Happy Presidents Day!
In what may or may not be a coincidence, this morning’s New York Times tells the story of the latest lock of George Washington’s hair.
And — because this is “06880,” with the tagline “Where Westport meets the world” — the story naturally includes a detour to Westport.
According to the Times, Washington did not wear a wig. In fact, he had “long hair that he meticulously coifed every day and powered to look the way many recognize it on the dollar bill.”
I will resist here any comparisons between Washington’s meticulous hairdo, and that of the current occupant of the office.
But I should note that once upon a time, it was not unusual to request a lock of hair from a public figure. The Times calls the practice “the selfies of the day.”

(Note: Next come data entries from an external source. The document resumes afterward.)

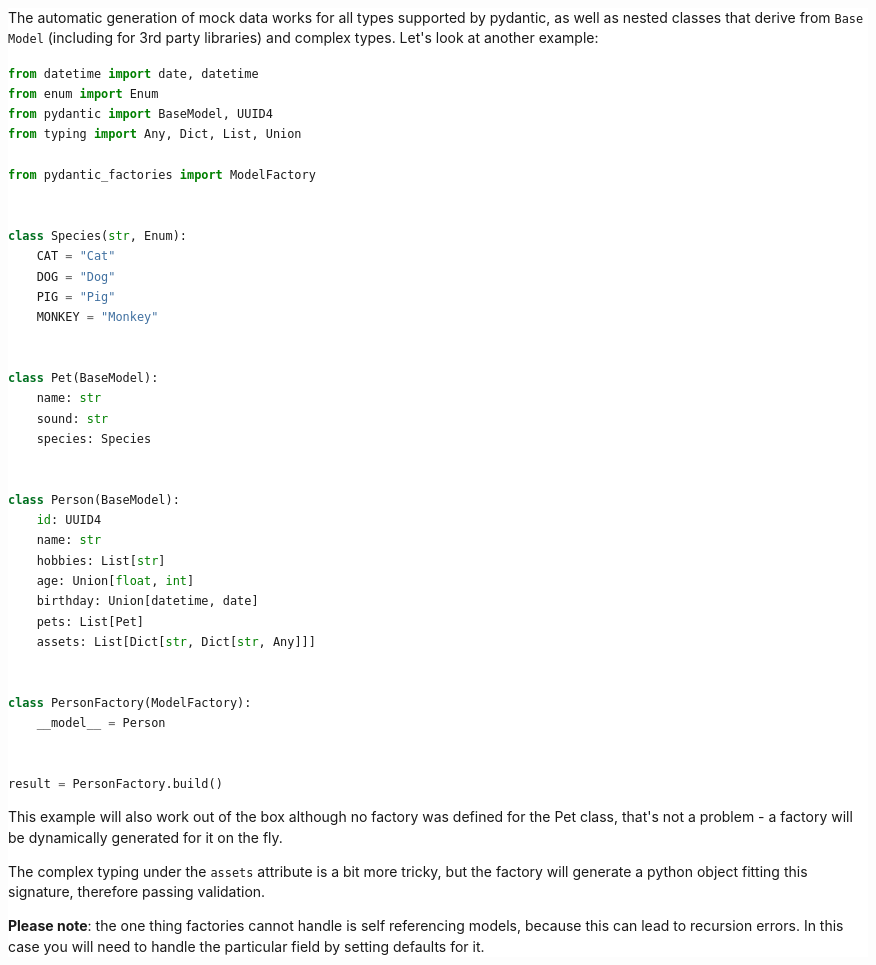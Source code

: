 The automatic generation of mock data works for all types supported by pydantic, as well as nested classes that derive
from `BaseModel` (including for 3rd party libraries) and complex types. Let's look at another example:

```python
from datetime import date, datetime
from enum import Enum
from pydantic import BaseModel, UUID4
from typing import Any, Dict, List, Union

from pydantic_factories import ModelFactory


class Species(str, Enum):
    CAT = "Cat"
    DOG = "Dog"
    PIG = "Pig"
    MONKEY = "Monkey"


class Pet(BaseModel):
    name: str
    sound: str
    species: Species


class Person(BaseModel):
    id: UUID4
    name: str
    hobbies: List[str]
    age: Union[float, int]
    birthday: Union[datetime, date]
    pets: List[Pet]
    assets: List[Dict[str, Dict[str, Any]]]


class PersonFactory(ModelFactory):
    __model__ = Person


result = PersonFactory.build()
```

This example will also work out of the box although no factory was defined for the Pet class, that's not a problem - a
factory will be dynamically generated for it on the fly.

The complex typing under the `assets` attribute is a bit more tricky, but the factory will generate a python object
fitting this signature, therefore passing validation.

**Please note**: the one thing factories cannot handle is self referencing models, because this can lead to recursion
errors. In this case you will need to handle the particular field by setting defaults for it.
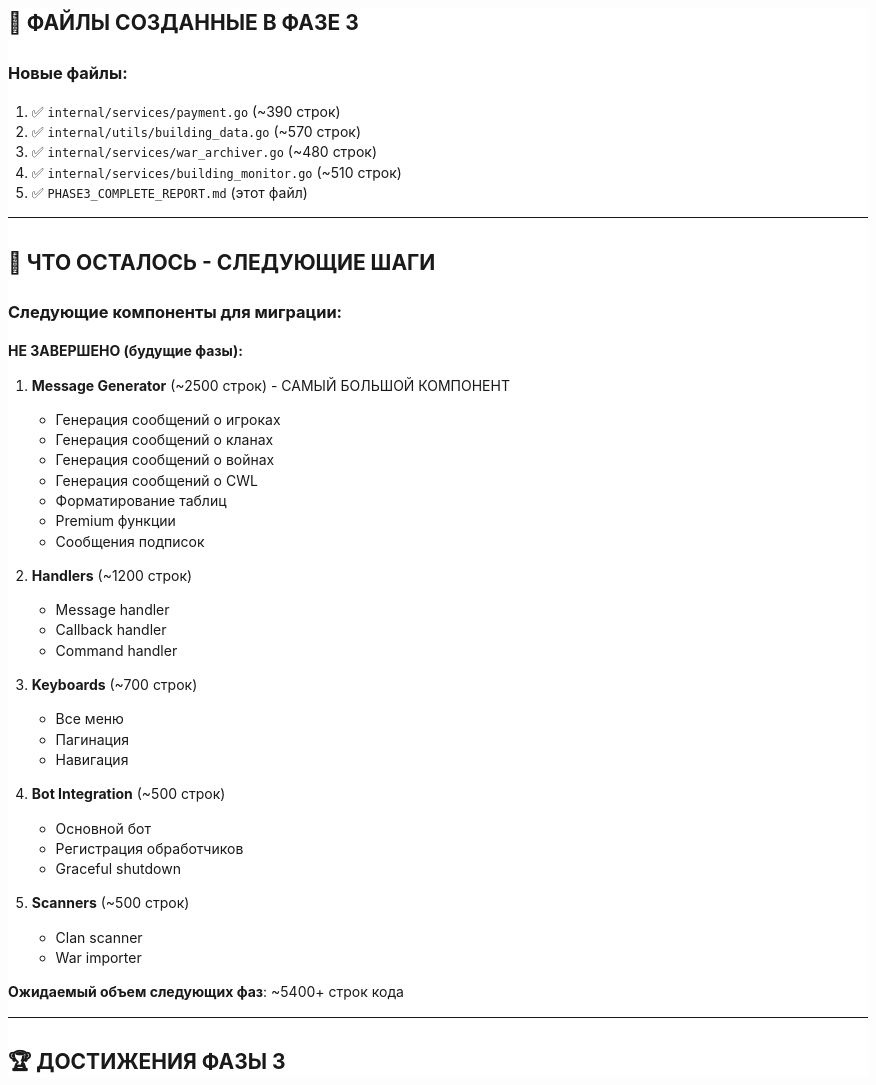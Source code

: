 
## 📝 ФАЙЛЫ СОЗДАННЫЕ В ФАЗЕ 3

### Новые файлы:

1. ✅ `internal/services/payment.go` (~390 строк)
2. ✅ `internal/utils/building_data.go` (~570 строк)
3. ✅ `internal/services/war_archiver.go` (~480 строк)
4. ✅ `internal/services/building_monitor.go` (~510 строк)
5. ✅ `PHASE3_COMPLETE_REPORT.md` (этот файл)

---

## 🎯 ЧТО ОСТАЛОСЬ - СЛЕДУЮЩИЕ ШАГИ

### Следующие компоненты для миграции:

**НЕ ЗАВЕРШЕНО (будущие фазы):**

1. **Message Generator** (~2500 строк) - САМЫЙ БОЛЬШОЙ КОМПОНЕНТ
   - Генерация сообщений о игроках
   - Генерация сообщений о кланах
   - Генерация сообщений о войнах
   - Генерация сообщений о CWL
   - Форматирование таблиц
   - Premium функции
   - Сообщения подписок

2. **Handlers** (~1200 строк)
   - Message handler
   - Callback handler
   - Command handler

3. **Keyboards** (~700 строк)
   - Все меню
   - Пагинация
   - Навигация

4. **Bot Integration** (~500 строк)
   - Основной бот
   - Регистрация обработчиков
   - Graceful shutdown

5. **Scanners** (~500 строк)
   - Clan scanner
   - War importer

**Ожидаемый объем следующих фаз**: ~5400+ строк кода

---

## 🏆 ДОСТИЖЕНИЯ ФАЗЫ 3
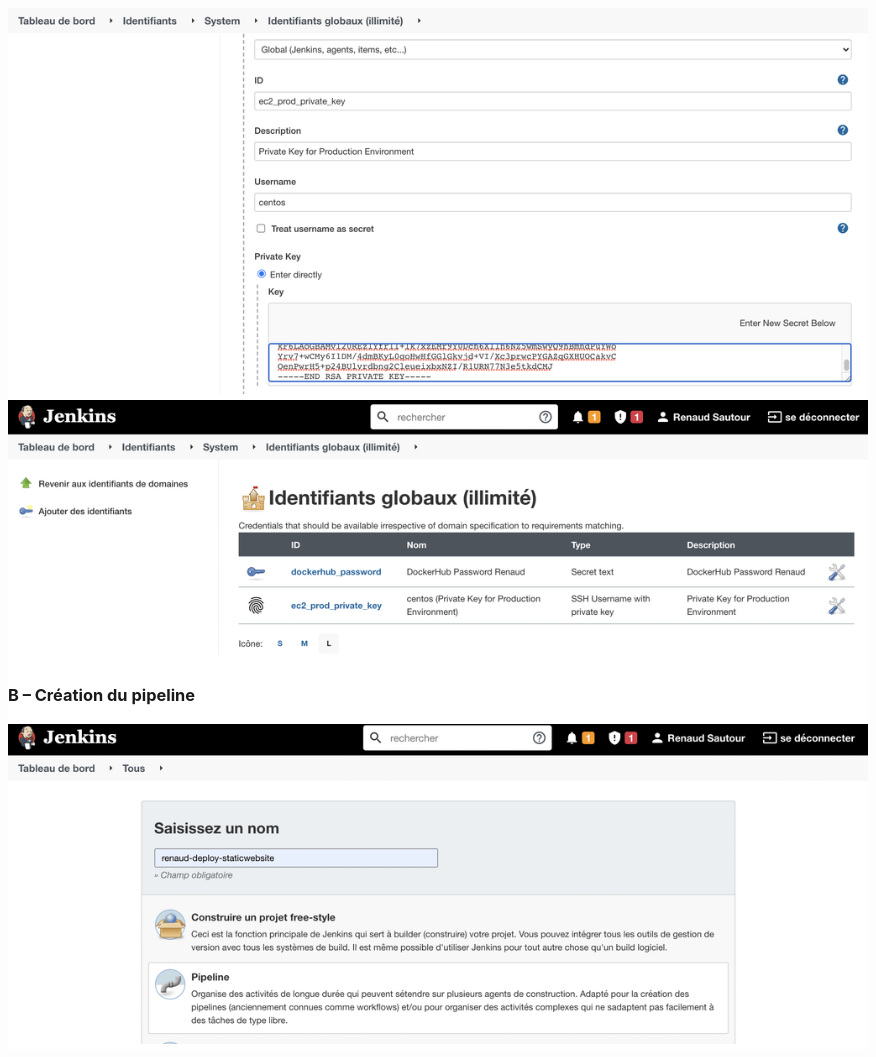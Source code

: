 ![screenshot015](./images/IMG-015.png)
![screenshot016](./images/IMG-016.png)
 
### B – Création du pipeline <a name="pipelinecreation"></a>

![screenshot017](./images/IMG-017.png)
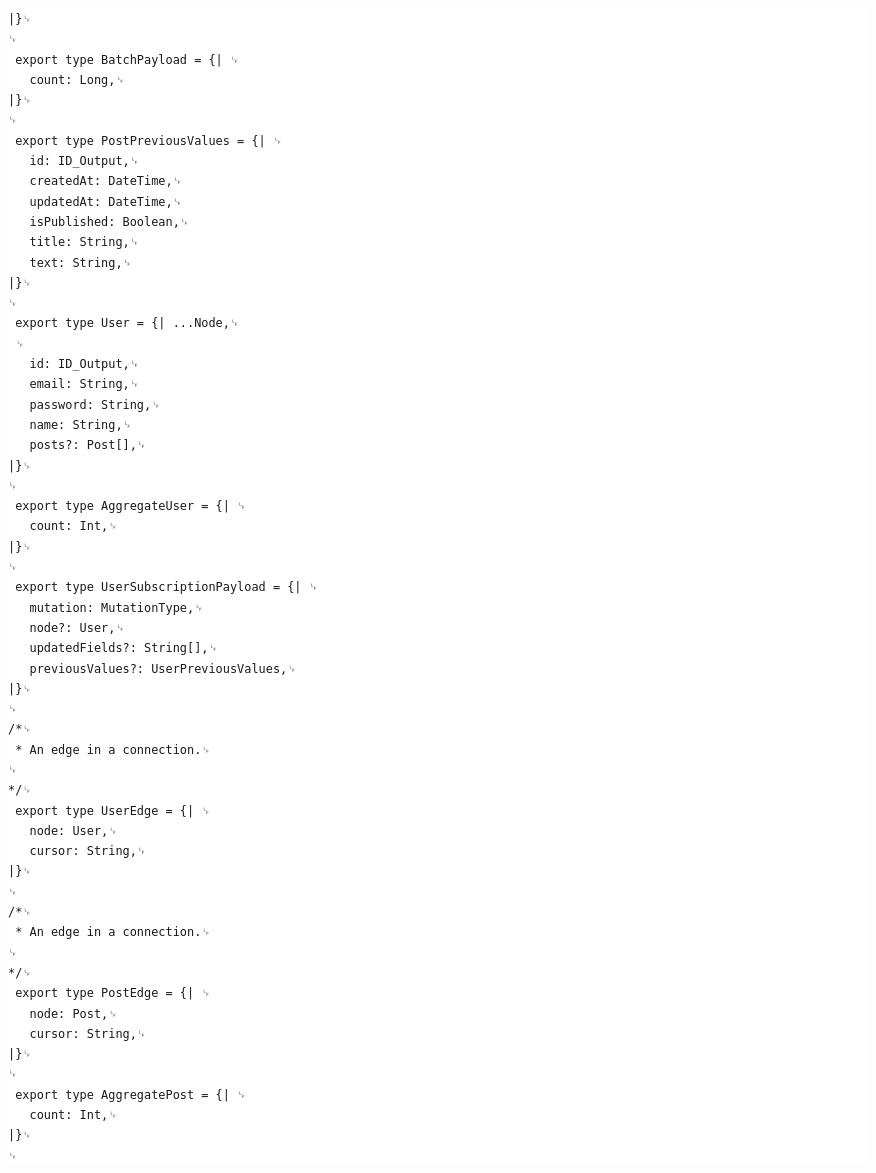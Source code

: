     |}␊
    ␊
     export type BatchPayload = {| ␊
       count: Long,␊
    |}␊
    ␊
     export type PostPreviousValues = {| ␊
       id: ID_Output,␊
       createdAt: DateTime,␊
       updatedAt: DateTime,␊
       isPublished: Boolean,␊
       title: String,␊
       text: String,␊
    |}␊
    ␊
     export type User = {| ...Node,␊
     ␊
       id: ID_Output,␊
       email: String,␊
       password: String,␊
       name: String,␊
       posts?: Post[],␊
    |}␊
    ␊
     export type AggregateUser = {| ␊
       count: Int,␊
    |}␊
    ␊
     export type UserSubscriptionPayload = {| ␊
       mutation: MutationType,␊
       node?: User,␊
       updatedFields?: String[],␊
       previousValues?: UserPreviousValues,␊
    |}␊
    ␊
    /*␊
     * An edge in a connection.␊
    ␊
    */␊
     export type UserEdge = {| ␊
       node: User,␊
       cursor: String,␊
    |}␊
    ␊
    /*␊
     * An edge in a connection.␊
    ␊
    */␊
     export type PostEdge = {| ␊
       node: Post,␊
       cursor: String,␊
    |}␊
    ␊
     export type AggregatePost = {| ␊
       count: Int,␊
    |}␊
    ␊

The book that held Washington’s hair was owned by Philip J. Schuyler, a businessman from a prominent New York state family. One of his descendants — also named Phil Schuyler — married into Westport’s Bennett family.
A noted journalist, PR executive and tennis player, he lived in his wife’s family’s South Compo Road home. It was built before the Revolutionary War.
Around the time that Philip J. Schuyler was requesting George Washington’s hair, Phil Schuyler’s Tory ancestors were watching — and aiding — the British as they marched from Compo Beach, on their way to burn the arsenal at Danbury.
The second Westport connection to Washington’s locks comes via Jon Reznikoff. The Times calls him “a documents expert in Connecticut (who has) amassed what Guiness World Records has found to be the largest collection of hair from historical figures,” including Abraham Lincoln, John F. Kennedy, Albert Einstein and 2 of the 4 Beatles. (Great hair, all of them!)
Reznikoff takes an agnostic view toward the legitimacy of the hair in the Union College library. “Any relic, just by its nature, requires somewhat of a leap of faith,” he says.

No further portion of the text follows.